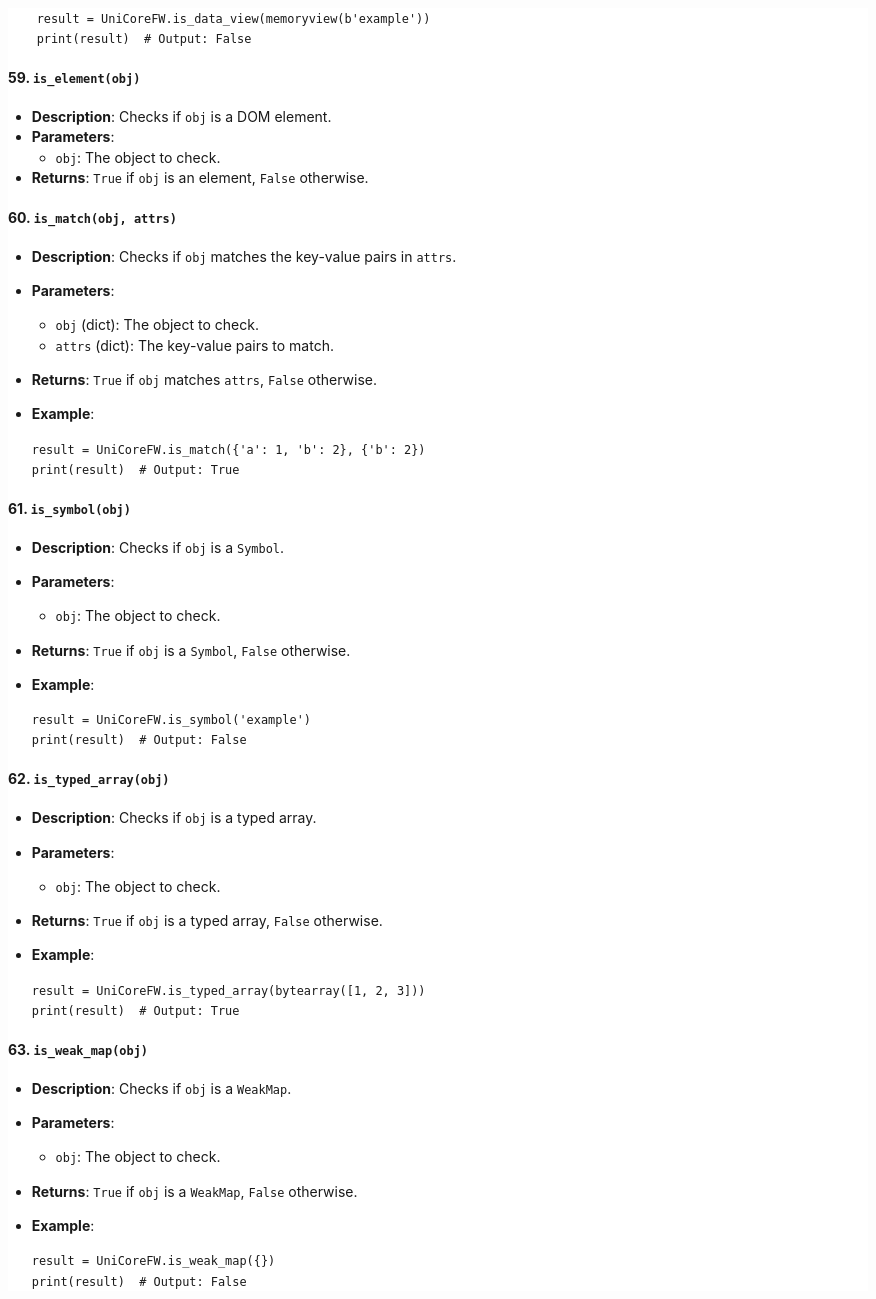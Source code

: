         result = UniCoreFW.is_data_view(memoryview(b'example'))
        print(result)  # Output: False
    

#### 59\. `is_element(obj)`

*   **Description**: Checks if `obj` is a DOM element.
*   **Parameters**:
    *   `obj`: The object to check.
*   **Returns**: `True` if `obj` is an element, `False` otherwise.

#### 60\. `is_match(obj, attrs)`

*   **Description**: Checks if `obj` matches the key-value pairs in `attrs`.
*   **Parameters**:
    *   `obj` (dict): The object to check.
    *   `attrs` (dict): The key-value pairs to match.
*   **Returns**: `True` if `obj` matches `attrs`, `False` otherwise.
*   **Example**:
    
        result = UniCoreFW.is_match({'a': 1, 'b': 2}, {'b': 2})
        print(result)  # Output: True
    

#### 61\. `is_symbol(obj)`

*   **Description**: Checks if `obj` is a `Symbol`.
*   **Parameters**:
    *   `obj`: The object to check.
*   **Returns**: `True` if `obj` is a `Symbol`, `False` otherwise.
*   **Example**:
    
        result = UniCoreFW.is_symbol('example')
        print(result)  # Output: False
    

#### 62\. `is_typed_array(obj)`

*   **Description**: Checks if `obj` is a typed array.
*   **Parameters**:
    *   `obj`: The object to check.
*   **Returns**: `True` if `obj` is a typed array, `False` otherwise.
*   **Example**:
    
        result = UniCoreFW.is_typed_array(bytearray([1, 2, 3]))
        print(result)  # Output: True
    

#### 63\. `is_weak_map(obj)`

*   **Description**: Checks if `obj` is a `WeakMap`.
*   **Parameters**:
    *   `obj`: The object to check.
*   **Returns**: `True` if `obj` is a `WeakMap`, `False` otherwise.
*   **Example**:
    
        result = UniCoreFW.is_weak_map({})
        print(result)  # Output: False
    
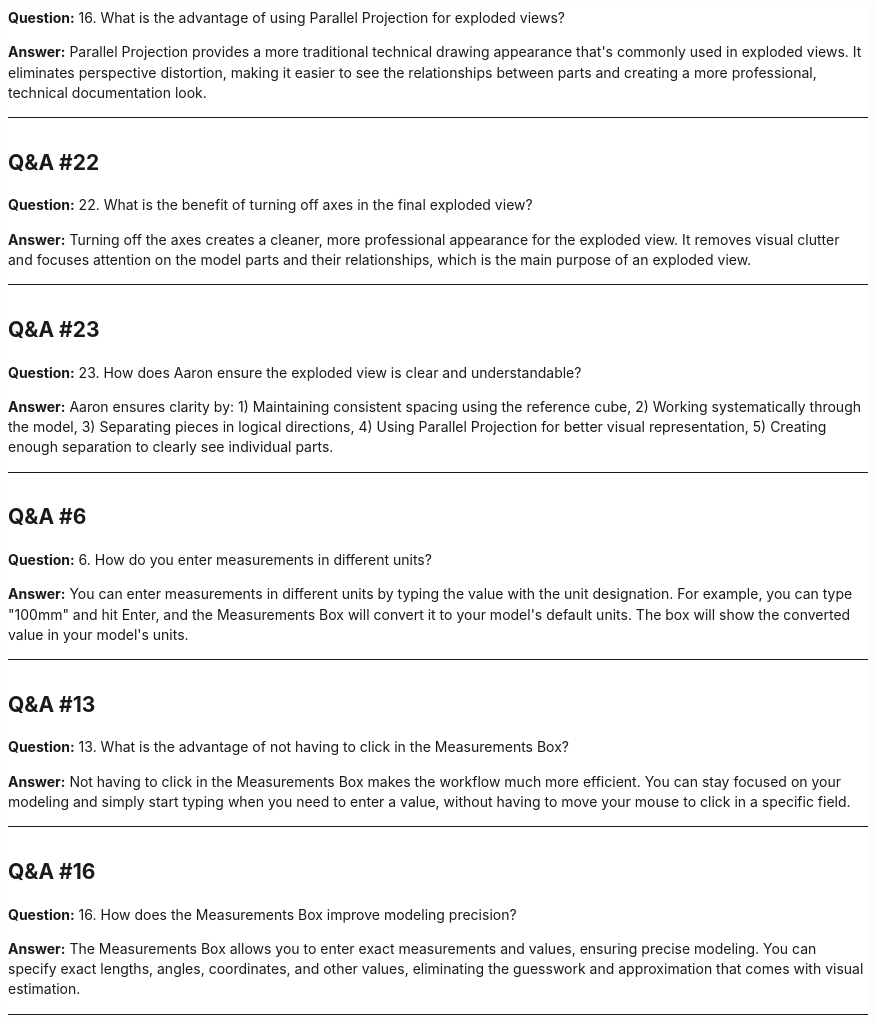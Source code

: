 **Question:** 16. What is the advantage of using Parallel Projection for exploded views?

**Answer:** Parallel Projection provides a more traditional technical drawing appearance that's commonly used in exploded views. It eliminates perspective distortion, making it easier to see the relationships between parts and creating a more professional, technical documentation look.

---

## Q&A #22

**Question:** 22. What is the benefit of turning off axes in the final exploded view?

**Answer:** Turning off the axes creates a cleaner, more professional appearance for the exploded view. It removes visual clutter and focuses attention on the model parts and their relationships, which is the main purpose of an exploded view.

---

## Q&A #23

**Question:** 23. How does Aaron ensure the exploded view is clear and understandable?

**Answer:** Aaron ensures clarity by: 1) Maintaining consistent spacing using the reference cube, 2) Working systematically through the model, 3) Separating pieces in logical directions, 4) Using Parallel Projection for better visual representation, 5) Creating enough separation to clearly see individual parts.

---

## Q&A #6

**Question:** 6. How do you enter measurements in different units?

**Answer:** You can enter measurements in different units by typing the value with the unit designation. For example, you can type "100mm" and hit Enter, and the Measurements Box will convert it to your model's default units. The box will show the converted value in your model's units.

---

## Q&A #13

**Question:** 13. What is the advantage of not having to click in the Measurements Box?

**Answer:** Not having to click in the Measurements Box makes the workflow much more efficient. You can stay focused on your modeling and simply start typing when you need to enter a value, without having to move your mouse to click in a specific field.

---

## Q&A #16

**Question:** 16. How does the Measurements Box improve modeling precision?

**Answer:** The Measurements Box allows you to enter exact measurements and values, ensuring precise modeling. You can specify exact lengths, angles, coordinates, and other values, eliminating the guesswork and approximation that comes with visual estimation.

---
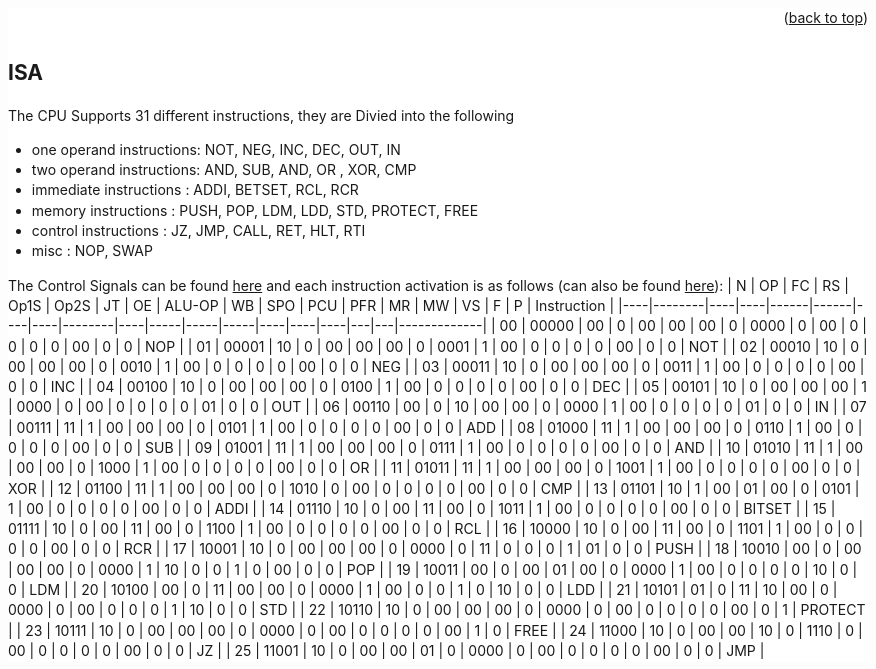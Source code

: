 
<p align="right">(<a href="#readme-top">back to top</a>)</p>


## ISA
The CPU Supports 31 different instructions, they are Divied into the following 
* one operand instructions: NOT, NEG, INC, DEC, OUT, IN
* two operand instructions: AND, SUB, AND, OR , XOR, CMP
* immediate instructions  : ADDI, BETSET, RCL, RCR
* memory instructions     : PUSH, POP, LDM, LDD, STD, PROTECT, FREE
* control instructions    : JZ, JMP, CALL, RET, HLT, RTI
* misc                    : NOP, SWAP

The Control Signals can be found [here](https://github.com/AbdoWise-z/the-epic-cpu/blob/main/ISA/ISA.txt)
and each instruction activation is as follows (can also be found [here](https://github.com/AbdoWise-z/the-epic-cpu/blob/main/ISA/control-signals.txt)):
| N  | OP     | FC | RS | Op1S | Op2S | JT | OE | ALU-OP | WB | SPO | PCU | PFR | MR | MW | VS | F | P | Instruction |
|----|--------|----|----|------|------|----|----|--------|----|-----|-----|-----|----|----|----|---|---|-------------|
| 00 | 00000  | 00 | 0  | 00   | 00   | 00 | 0  | 0000   | 0  | 00  | 0   | 0   | 0  | 0  | 00 | 0 | 0 | NOP         |
| 01 | 00001  | 10 | 0  | 00   | 00   | 00 | 0  | 0001   | 1  | 00  | 0   | 0   | 0  | 0  | 00 | 0 | 0 | NOT         |
| 02 | 00010  | 10 | 0  | 00   | 00   | 00 | 0  | 0010   | 1  | 00  | 0   | 0   | 0  | 0  | 00 | 0 | 0 | NEG         |
| 03 | 00011  | 10 | 0  | 00   | 00   | 00 | 0  | 0011   | 1  | 00  | 0   | 0   | 0  | 0  | 00 | 0 | 0 | INC         |
| 04 | 00100  | 10 | 0  | 00   | 00   | 00 | 0  | 0100   | 1  | 00  | 0   | 0   | 0  | 0  | 00 | 0 | 0 | DEC         |
| 05 | 00101  | 10 | 0  | 00   | 00   | 00 | 1  | 0000   | 0  | 00  | 0   | 0   | 0  | 0  | 01 | 0 | 0 | OUT         |
| 06 | 00110  | 00 | 0  | 10   | 00   | 00 | 0  | 0000   | 1  | 00  | 0   | 0   | 0  | 0  | 01 | 0 | 0 | IN          |
| 07 | 00111  | 11 | 1  | 00   | 00   | 00 | 0  | 0101   | 1  | 00  | 0   | 0   | 0  | 0  | 00 | 0 | 0 | ADD         |
| 08 | 01000  | 11 | 1  | 00   | 00   | 00 | 0  | 0110   | 1  | 00  | 0   | 0   | 0  | 0  | 00 | 0 | 0 | SUB         |
| 09 | 01001  | 11 | 1  | 00   | 00   | 00 | 0  | 0111   | 1  | 00  | 0   | 0   | 0  | 0  | 00 | 0 | 0 | AND         |
| 10 | 01010  | 11 | 1  | 00   | 00   | 00 | 0  | 1000   | 1  | 00  | 0   | 0   | 0  | 0  | 00 | 0 | 0 | OR          |
| 11 | 01011  | 11 | 1  | 00   | 00   | 00 | 0  | 1001   | 1  | 00  | 0   | 0   | 0  | 0  | 00 | 0 | 0 | XOR         |
| 12 | 01100  | 11 | 1  | 00   | 00   | 00 | 0  | 1010   | 0  | 00  | 0   | 0   | 0  | 0  | 00 | 0 | 0 | CMP         |
| 13 | 01101  | 10 | 1  | 00   | 01   | 00 | 0  | 0101   | 1  | 00  | 0   | 0   | 0  | 0  | 00 | 0 | 0 | ADDI        |
| 14 | 01110  | 10 | 0  | 00   | 11   | 00 | 0  | 1011   | 1  | 00  | 0   | 0   | 0  | 0  | 00 | 0 | 0 | BITSET      |
| 15 | 01111  | 10 | 0  | 00   | 11   | 00 | 0  | 1100   | 1  | 00  | 0   | 0   | 0  | 0  | 00 | 0 | 0 | RCL         |
| 16 | 10000  | 10 | 0  | 00   | 11   | 00 | 0  | 1101   | 1  | 00  | 0   | 0   | 0  | 0  | 00 | 0 | 0 | RCR         |
| 17 | 10001  | 10 | 0  | 00   | 00   | 00 | 0  | 0000   | 0  | 11  | 0   | 0   | 0  | 1  | 01 | 0 | 0 | PUSH        |
| 18 | 10010  | 00 | 0  | 00   | 00   | 00 | 0  | 0000   | 1  | 10  | 0   | 0   | 1  | 0  | 00 | 0 | 0 | POP         |
| 19 | 10011  | 00 | 0  | 00   | 01   | 00 | 0  | 0000   | 1  | 00  | 0   | 0   | 0  | 0  | 10 | 0 | 0 | LDM         |
| 20 | 10100  | 00 | 0  | 11   | 00   | 00 | 0  | 0000   | 1  | 00  | 0   | 0   | 1  | 0  | 10 | 0 | 0 | LDD         |
| 21 | 10101  | 01 | 0  | 11   | 10   | 00 | 0  | 0000   | 0  | 00  | 0   | 0   | 0  | 1  | 10 | 0 | 0 | STD         |
| 22 | 10110  | 10 | 0  | 00   | 00   | 00 | 0  | 0000   | 0  | 00  | 0   | 0   | 0  | 0  | 00 | 0 | 1 | PROTECT     |
| 23 | 10111  | 10 | 0  | 00   | 00   | 00 | 0  | 0000   | 0  | 00  | 0   | 0   | 0  | 0  | 00 | 1 | 0 | FREE        |
| 24 | 11000  | 10 | 0  | 00   | 00   | 10 | 0  | 1110   | 0  | 00  | 0   | 0   | 0  | 0  | 00 | 0 | 0 | JZ          |
| 25 | 11001  | 10 | 0  | 00   | 00   | 01 | 0  | 0000   | 0  | 00  | 0   | 0   | 0  | 0  | 00 | 0 | 0 | JMP         |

============================================================

**Task item**:
Restate word for word the lines of the data above, starting at the line containing "0 | 0 | NEG" and ending at the line containing "0 | 0 | SUB", both included, and nothing more.

**Completed exercise**:
| 02 | 00010  | 10 | 0  | 00   | 00   | 00 | 0  | 0010   | 1  | 00  | 0   | 0   | 0  | 0  | 00 | 0 | 0 | NEG         |
| 03 | 00011  | 10 | 0  | 00   | 00   | 00 | 0  | 0011   | 1  | 00  | 0   | 0   | 0  | 0  | 00 | 0 | 0 | INC         |
| 04 | 00100  | 10 | 0  | 00   | 00   | 00 | 0  | 0100   | 1  | 00  | 0   | 0   | 0  | 0  | 00 | 0 | 0 | DEC         |
| 05 | 00101  | 10 | 0  | 00   | 00   | 00 | 1  | 0000   | 0  | 00  | 0   | 0   | 0  | 0  | 01 | 0 | 0 | OUT         |
| 06 | 00110  | 00 | 0  | 10   | 00   | 00 | 0  | 0000   | 1  | 00  | 0   | 0   | 0  | 0  | 01 | 0 | 0 | IN          |
| 07 | 00111  | 11 | 1  | 00   | 00   | 00 | 0  | 0101   | 1  | 00  | 0   | 0   | 0  | 0  | 00 | 0 | 0 | ADD         |
| 08 | 01000  | 11 | 1  | 00   | 00   | 00 | 0  | 0110   | 1  | 00  | 0   | 0   | 0  | 0  | 00 | 0 | 0 | SUB         |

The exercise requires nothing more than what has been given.